All my life I’d been told I wasn’t the kind of woman men wanted. There was no desire, no passion, no yearning, nothing. I was perfectly okay with that. I didn’t know how long I would be in Pickle Quest. It wasn’t that I had a solid plan. Far from it. The only plan I had was to keep moving. Not to get too comfortable in one place and not to build bridges, or even chance a relationship.

My father could use it against whoever decided to be in a relationship with me, and I would not let that happen. This was my problem, and I was going to deal with it in my way.

“I told you, you’ve got to cooldown. It’s good for the muscles.”

He went to reach for me, but I held my hand up. “Which I totally get, but I feel fine. No stiff muscles, no other worries or concerns.” I started to chuckle, trying to distract him. This helped me scramble to my feet. “Thank you,” I said.

I hesitated before heading toward the changing rooms, but I didn’t even get a step before Peter grabbed my hand and pulled me close.
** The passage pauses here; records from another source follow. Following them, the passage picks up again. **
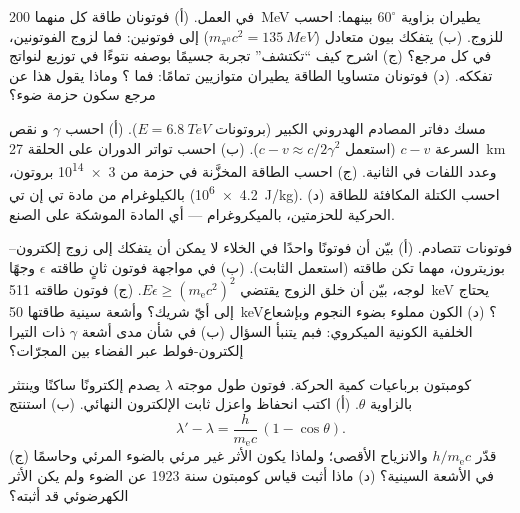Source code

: \begin{exercise}[$\star\star$]\label{exo:b3:relativistic-dynamics:7}
 في العمل. (أ) فوتونان طاقة كل منهما \qty{200}{MeV} يطيران
بزاوية $60^\circ$ بينهما: احسب  للزوج.
(ب) يتفكك بيون متعادل ($m_{\pi^0}c^2 = \qty{135}{MeV}$) إلى
فوتونين: فما  لزوج الفوتونين، في كل
مرجع؟ (ج) اشرح كيف ``تكتشف'' تجربة جسيمًا بوصفه نتوءًا
في توزيع  لنواتج تفككه. (د)
فوتونان متساويا الطاقة يطيران متوازيين تمامًا: فما ؟
وماذا يقول هذا عن مرجع سكون حزمة ضوء؟
\end{exercise}

\begin{exercise}[$\star\star$]\label{exo:b3:relativistic-dynamics:8}
مسك دفاتر المصادم الهدروني الكبير (بروتونات $E = \qty{6.8}{TeV}$). (أ) احسب $\gamma$ و
نقص السرعة $c - v$ (استعمل $c - v \approx c/2\gamma^2$). (ب) احسب
تواتر الدوران على الحلقة \qty{27}{km} وعدد اللفات
في الثانية. (ج) احسب الطاقة المخزَّنة في حزمة من \num{3e14} بروتون، بالكيلوغرام
من مادة تي إن تي (\qty{4.2e6}{J/kg}). (د) احسب الكتلة المكافئة
للطاقة الحركية للحزمتين، بالميكروغرام --- أي المادة الموشكة على الصنع.
\end{exercise}

\begin{exercise}[$\star\star$]\label{exo:b3:relativistic-dynamics:9}
فوتونات تتصادم. (أ) بيّن أن فوتونًا واحدًا في الخلاء لا يمكن أن
يتفكك إلى زوج إلكترون--بوزيترون، مهما تكن طاقته (استعمل
الثابت). (ب) في مواجهة فوتون ثانٍ طاقته $\epsilon$ وجهًا لوجه،
بيّن أن خلق الزوج يقتضي $E\epsilon \ge (m_{\text{e}}c^2)^2$. (ج) فوتون
طاقته \qty{511}{keV} يحتاج إلى أيّ شريك؟ وأشعة سينية طاقتها \qty{50}{keV}؟
(د) الكون مملوء بضوء النجوم وبإشعاع الخلفية الكونية
الميكروي: فبم يتنبأ السؤال (ب) في شأن مدى أشعة $\gamma$ ذات
التيرا إلكترون-فولط عبر الفضاء بين المجرّات؟
\end{exercise}

\begin{exercise}[$\star\star\star$]\label{exo:b3:relativistic-dynamics:10}
كومبتون برباعيات كمية الحركة. فوتون طول موجته $\lambda$ يصدم
إلكترونًا ساكنًا وينتثر بالزاوية $\theta$. (أ) اكتب
انحفاظ  واعزل ثابت الإلكترون
النهائي. (ب) استنتج
\[
\lambda' - \lambda = \frac{h}{m_{\text{e}}c}\,(1 - \cos\theta) .
\]
(ج) قدّر $h/m_{\text{e}}c$ والانزياح الأقصى؛ ولماذا يكون
الأثر غير مرئي بالضوء المرئي وحاسمًا في الأشعة السينية؟ (د)
ماذا أثبت قياس كومبتون سنة 1923 عن الضوء ولم يكن الأثر
الكهرضوئي قد أثبته؟
\end{exercise}

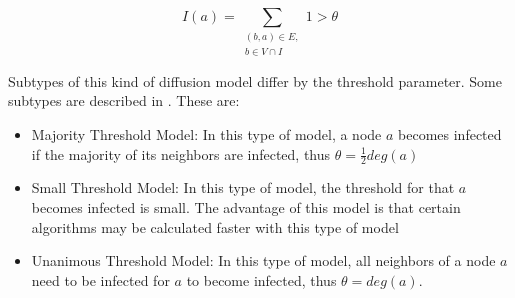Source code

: \begin{equation}
    I(a) = \sum\limits_{\substack{(b,a)\in E, \\ b \in V \cap I}}
    1 > \theta    
    \label{eq:threshold}
\end{equation}

Subtypes of this kind of diffusion model differ by the threshold parameter.
Some subtypes are described in \cite{diffusionbasics}. These are:

\begin{itemize}
    \item Majority Threshold Model: In this type of model, a node $a$ becomes
    infected if the majority of its neighbors are infected, thus 
    $\theta = \frac{1}{2}deg(a)$
    \item Small Threshold Model: In this type of model, the threshold for that
    $a$ becomes infected is small. The advantage of this model is that 
    certain algorithms may be calculated faster with this type of model 
    \cite{diffusionbasics} 
    \item Unanimous Threshold Model: In this type of model, all neighbors 
    of a node $a$ need to be infected for $a$ to become infected, thus
    $\theta = deg(a)$.
\end{itemize}


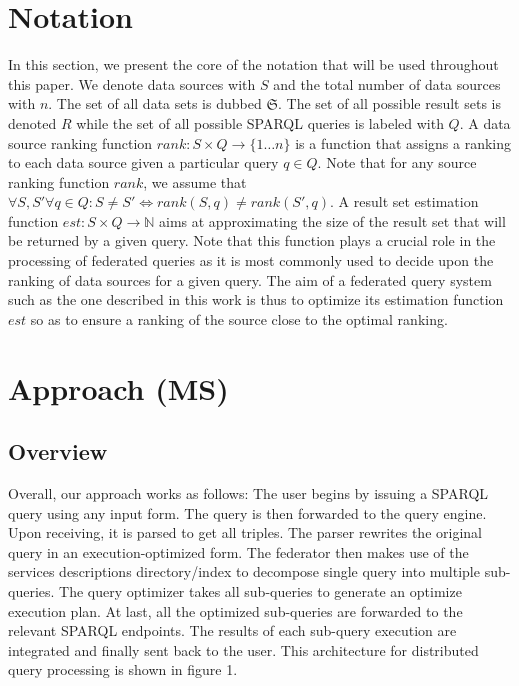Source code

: \documentclass{sig-alternate}  %
\begin{document}
\section{Notation}
In this section, we present the core of the notation that will be used throughout this paper.
We denote data sources with $S$ and the total number of data sources with $n$. 
The set of all data sets is dubbed $\mathfrak{S}$.
The set of all possible result sets is denoted $R$ while the set of all possible SPARQL queries is labeled with $Q$. 
A data source ranking function $rank: S \times Q \rightarrow \{1 \ldots n\}$ is a function that assigns a ranking to each data source given a particular query $q \in Q$.
Note that for any source ranking function $rank$, we assume that $\forall S, S' \forall q \in Q : S  \neq S' \Longleftrightarrow rank(S, q) \neq rank (S', q)$.
A result set estimation function $est: S \times Q \rightarrow \mathbb{N}$ aims at approximating the size of the result set that will be returned by a given query.
Note that this function plays a crucial role in the processing of federated queries as it is most commonly used to decide upon the ranking of data sources for a given query.
The aim of a federated query system such as the one described in this work is thus to optimize its estimation function $est$ so as to ensure a ranking of the source close to the optimal ranking. %
\section{Approach (MS)}
\subsection{Overview}
 Overall, our approach works as follows: The user begins by issuing
a SPARQL query using any input form. The query is then forwarded to
the query engine. Upon receiving, it is parsed to get all triples.
The parser rewrites the original query in an execution-optimized
form. The federator then makes use of the services descriptions directory/index
to decompose single query into multiple sub-queries. The query optimizer
takes all sub-queries to generate an optimize execution plan. At last,
all the optimized sub-queries are forwarded to the relevant SPARQL
endpoints. The results of each sub-query execution are integrated and finally sent
back to the user. This architecture for distributed query processing
is shown in figure 1.
\end{document}
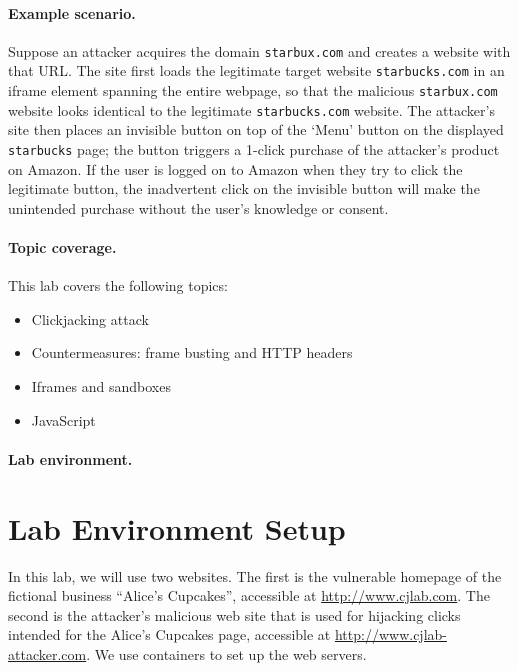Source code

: \paragraph{Example scenario.} Suppose an attacker acquires the domain
\texttt{starbux.com} and creates a website with that URL. The site first
loads the legitimate target website \texttt{starbucks.com} in an iframe
element spanning the entire webpage, so that the
malicious \texttt{starbux.com} website looks identical to the legitimate
\texttt{starbucks.com} website.  The attacker's site then places an invisible
button on top of the `Menu' button on the displayed \texttt{starbucks} page;
the button triggers a 1-click purchase of the attacker's product on
Amazon.  If the user is logged on to Amazon when they try to click the
legitimate button, the inadvertent click on the invisible button will
make the unintended purchase without the user's knowledge or consent.

\paragraph{Topic coverage.} This lab covers the following topics:
\begin{itemize}[noitemsep]
 \item Clickjacking attack
 \item Countermeasures: frame busting and HTTP headers
 \item Iframes and sandboxes
 \item JavaScript
\end{itemize}

\paragraph{Lab environment.}
\seedenvironmentB
\nodependency



\section{Lab Environment Setup}

In this lab, we will use two websites.  The first is the vulnerable
homepage of the fictional business ``Alice's Cupcakes'', accessible at
\url{http://www.cjlab.com}.  The second is the attacker's malicious web site
that is used for hijacking clicks intended for the Alice's Cupcakes
page, accessible at \url{http://www.cjlab-attacker.com}. We
use containers to set up the web servers.
 
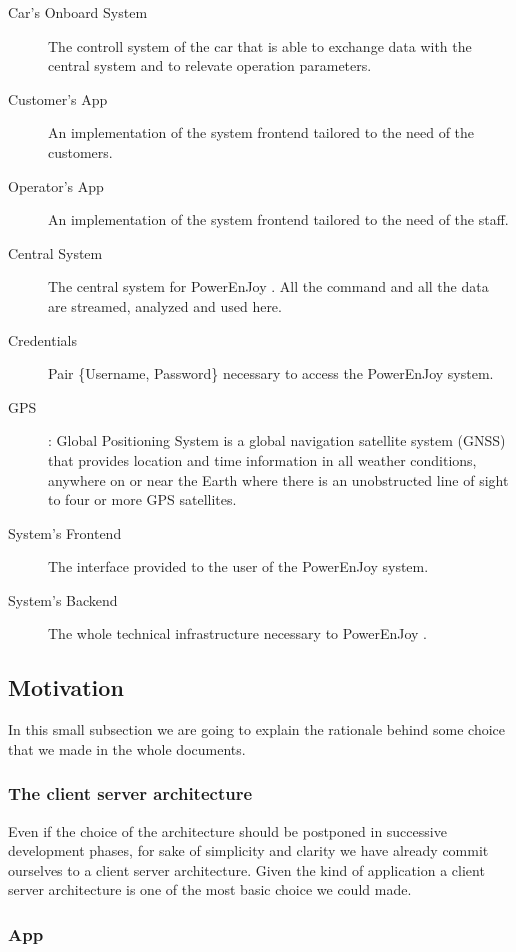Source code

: \documentclass[11pt]{article} %
\newcommand{\pe}{PowerEnJoy }
\begin{document}
\begin{description}
	\item[Car's Onboard System] The controll system of the car that is able to exchange data with the central system and to relevate operation parameters.
	\item[Customer's App] An implementation of the system frontend tailored to the need of the customers.
	\item[Operator's App] An implementation of the system frontend tailored to the need of the staff.
	\item[Central System] The central system for \pe. All the command and all the data are streamed, analyzed and used here.
	\item[Credentials] Pair \{Username, Password\} necessary to access the \pe system.
  	\item[GPS]: Global Positioning System is a global navigation satellite system (GNSS) that provides location and time information in all weather conditions, anywhere on or near the Earth where there is an unobstructed line of sight to four or more GPS satellites.
  	\item[System's Frontend] The interface provided to the user of the \pe system. 
  	\item[System's Backend]  The whole technical infrastructure necessary to \pe.
  \end{description}

\subsection{Motivation}

In this small subsection we are going to explain the rationale behind some choice that we made in the whole documents.

\subsubsection{The client server architecture}

Even if the choice of the architecture should be postponed in successive development phases, for sake of simplicity and clarity we have already commit ourselves to a client server architecture.
Given the kind of application a client server architecture is one of the most basic choice we could made.

\subsubsection{App}
\end{document}
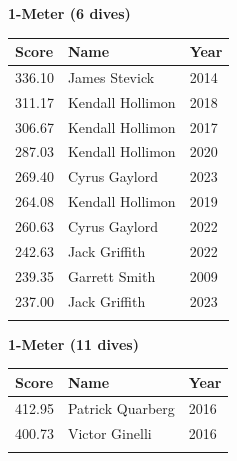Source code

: \vspace{1.2em}
\noindent\begin{minipage}[t]{0.48\textwidth}
\centering
\textbf{\textcolor{teamprimary}{1-Meter (6 dives)}}\par
\vspace{0.5em}
\centering
\small
\renewcommand{\arraystretch}{1.0}
\setlength{\tabcolsep}{4pt}
\begin{tabular}{@{}p{1.8cm}p{3.0cm}p{1.0cm}@{}}
\toprule
\textbf{Score} & \textbf{Name} & \textbf{Year} \\
\midrule
336.10 & James Stevick & 2014 \\
311.17 & Kendall Hollimon & 2018 \\
306.67 & Kendall Hollimon & 2017 \\
287.03 & Kendall Hollimon & 2020 \\
269.40 & Cyrus Gaylord & 2023 \\
264.08 & Kendall Hollimon & 2019 \\
260.63 & Cyrus Gaylord & 2022 \\
242.63 & Jack Griffith & 2022 \\
239.35 & Garrett Smith & 2009 \\
237.00 & Jack Griffith & 2023 \\
\bottomrule
\vspace{0.5em}
\end{tabular}
\end{minipage}
\hfill
\begin{minipage}[t]{0.48\textwidth}
\centering
\textbf{\textcolor{teamprimary}{1-Meter (11 dives)}}\par
\vspace{0.5em}
\centering
\small
\renewcommand{\arraystretch}{1.0}
\setlength{\tabcolsep}{4pt}
\begin{tabular}{@{}p{1.8cm}p{3.0cm}p{1.0cm}@{}}
\toprule
\textbf{Score} & \textbf{Name} & \textbf{Year} \\
\midrule
412.95 & Patrick Quarberg & 2016 \\
400.73 & Victor Ginelli & 2016 \\
\bottomrule
\vspace{0.5em}
\end{tabular}
\end{minipage}
\vspace{1.2em}
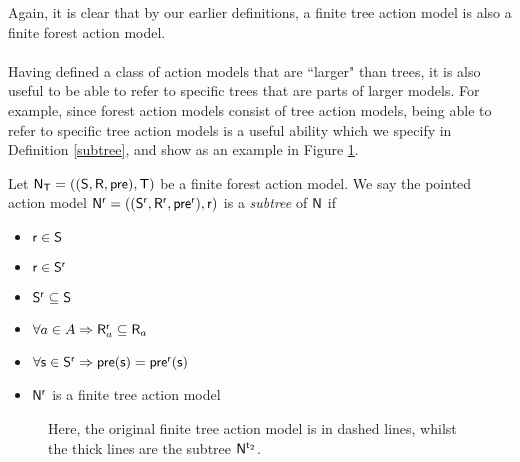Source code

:Again, it is clear that by our earlier definitions, a finite tree action model
is also a finite forest action
model.\\
\\
Having defined a class of action models that are ``larger" than trees, it is also useful to be able
to refer to specific trees that are parts of larger models.
For example, since forest action models consist of tree action models, being able to refer to specific
tree action models is a useful ability which we specify in Definition \ref{subtree}, and show as an
example in Figure \ref{figure:subtreeExample}.

\begin{defn} \label{subtree}
Let $\mathrm{\mathsf{N}}_\mathrm{\mathsf{T}} = ((\mathrm{\mathsf{S}}, \mathrm{\mathsf{R}}, \mathrm{\mathsf{pre}}), \mathrm{\mathsf{T}})$ be a finite forest action model.
We say the pointed action model $\mathrm{\mathsf{N}}^{\mathrm{\mathsf{r}}} = ((\mathrm{\mathsf{S}}^{\mathrm{\mathsf{r}}}, \mathrm{\mathsf{R}}^{\mathrm{\mathsf{r}}}, \mathrm{\mathsf{pre}}^{\mathrm{\mathsf{r}}}), \mathrm{\mathsf{r}})$ is a {\em subtree} of $\mathrm{\mathsf{N}}$ if
\begin{itemize}
	\item $\mathrm{\mathsf{r}} \in \mathrm{\mathsf{S}}$
	\item $\mathrm{\mathsf{r}} \in \mathrm{\mathsf{S}}^\mathrm{\mathsf{r}}$
	\item $\mathrm{\mathsf{S}}^\mathrm{\mathsf{r}} \subseteq \mathrm{\mathsf{S}}$
	\item $\forall a \in A \Rightarrow \mathrm{\mathsf{R}}_a^\mathrm{\mathsf{r}} \subseteq \mathrm{\mathsf{R}}_a$
	\item $\forall \mathrm{\mathsf{s}} \in \mathrm{\mathsf{S}}^\mathrm{\mathsf{r}} \Rightarrow \mathrm{\mathsf{pre}}(\mathrm{\mathsf{s}}) = \mathrm{\mathsf{pre}}^\mathrm{\mathsf{r}}(\mathrm{\mathsf{s}}) $
	\item $\mathrm{\mathsf{N}}^\mathrm{\mathsf{r}}$ is a finite tree action model
\end{itemize}
\end{defn}

\begin{figure}
	\centering
{}
	\caption[Example subtrees]{Here, the original finite tree action model is in dashed lines, whilst
	the thick lines are the subtree $\mathrm{\mathsf{N}}^{\mathrm{\mathsf{t}}_2}$.}
	\label{figure:subtreeExample}
\end{figure}

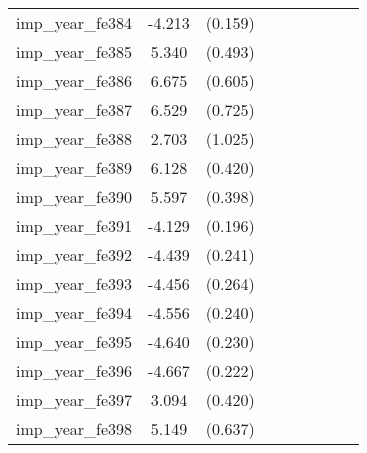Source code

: {\begin{tabular}{l*{4}{cc}}
imp\_year\_fe384&   -4.213\sym{***}&  (0.159)&                  &         &                  &         &                  &         \\
imp\_year\_fe385&    5.340\sym{***}&  (0.493)&                  &         &                  &         &                  &         \\
imp\_year\_fe386&    6.675\sym{***}&  (0.605)&                  &         &                  &         &                  &         \\
imp\_year\_fe387&    6.529\sym{***}&  (0.725)&                  &         &                  &         &                  &         \\
imp\_year\_fe388&    2.703\sym{**} &  (1.025)&                  &         &                  &         &                  &         \\
imp\_year\_fe389&    6.128\sym{***}&  (0.420)&                  &         &                  &         &                  &         \\
imp\_year\_fe390&    5.597\sym{***}&  (0.398)&                  &         &                  &         &                  &         \\
imp\_year\_fe391&   -4.129\sym{***}&  (0.196)&                  &         &                  &         &                  &         \\
imp\_year\_fe392&   -4.439\sym{***}&  (0.241)&                  &         &                  &         &                  &         \\
imp\_year\_fe393&   -4.456\sym{***}&  (0.264)&                  &         &                  &         &                  &         \\
imp\_year\_fe394&   -4.556\sym{***}&  (0.240)&                  &         &                  &         &                  &         \\
imp\_year\_fe395&   -4.640\sym{***}&  (0.230)&                  &         &                  &         &                  &         \\
imp\_year\_fe396&   -4.667\sym{***}&  (0.222)&                  &         &                  &         &                  &         \\
imp\_year\_fe397&    3.094\sym{***}&  (0.420)&                  &         &                  &         &                  &         \\
imp\_year\_fe398&    5.149\sym{***}&  (0.637)&                  &         &                  &         &                  &         \\

\end{tabular}}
“What’s the problem?” he asked.

“Nothing. There is no problem.” We were very close, and for some odd reason, I didn’t know if I liked it. I was trying not to freak out.

“Haven’t I shown that you can trust me?” he asked.

I’d not really been assessing him on trust. Did I believe he was who he said he was? Part of me did. The one side of my brain that had to wonder why a hot guy would work at a gym in a small town. I’d made up all kinds of stories during my lunch break and slow periods at the diner, to help stave off boredom. None of them made any sense. I’d thought he could be an assassin, part of the Italian Mafia, part of the British Mafia—I didn’t even know if there was a British Mafia—or a gang, maybe. Again, I wasn’t exactly up to date on the kind of rival gangs my father had enemies in. He might not even be the enemy to my father. For all I know, this was his right-hand man.

Then, I’d decided he was a runaway like me. Or, he was just plain and simply a guy trying to find his place in the world. I was both—a runaway who was trying to find her place in the world without causing anyone to get hurt.

“Ugh, I really … I don’t even know why I have to trust you, but work is calling.” Also, I had a strange sensation as he held onto my hand. I … kind of liked it. I think. Again, I’m not sure. I’m not used to men touching me, unless it’s my dad giving me a beating or a punishment for whatever bad stuff I’d been accused of, mainly by my mother. There went the sucky memories again.

It wasn’t so bad, not all the time.

Not that I can remember a good time with my dad. He’d never been the kind of father I could get a hug from. He never kissed my boo-boo or told me everything was going to be okay. Never. Neither had my mother. Whenever I did get a cut or graze, I had to take care of it myself.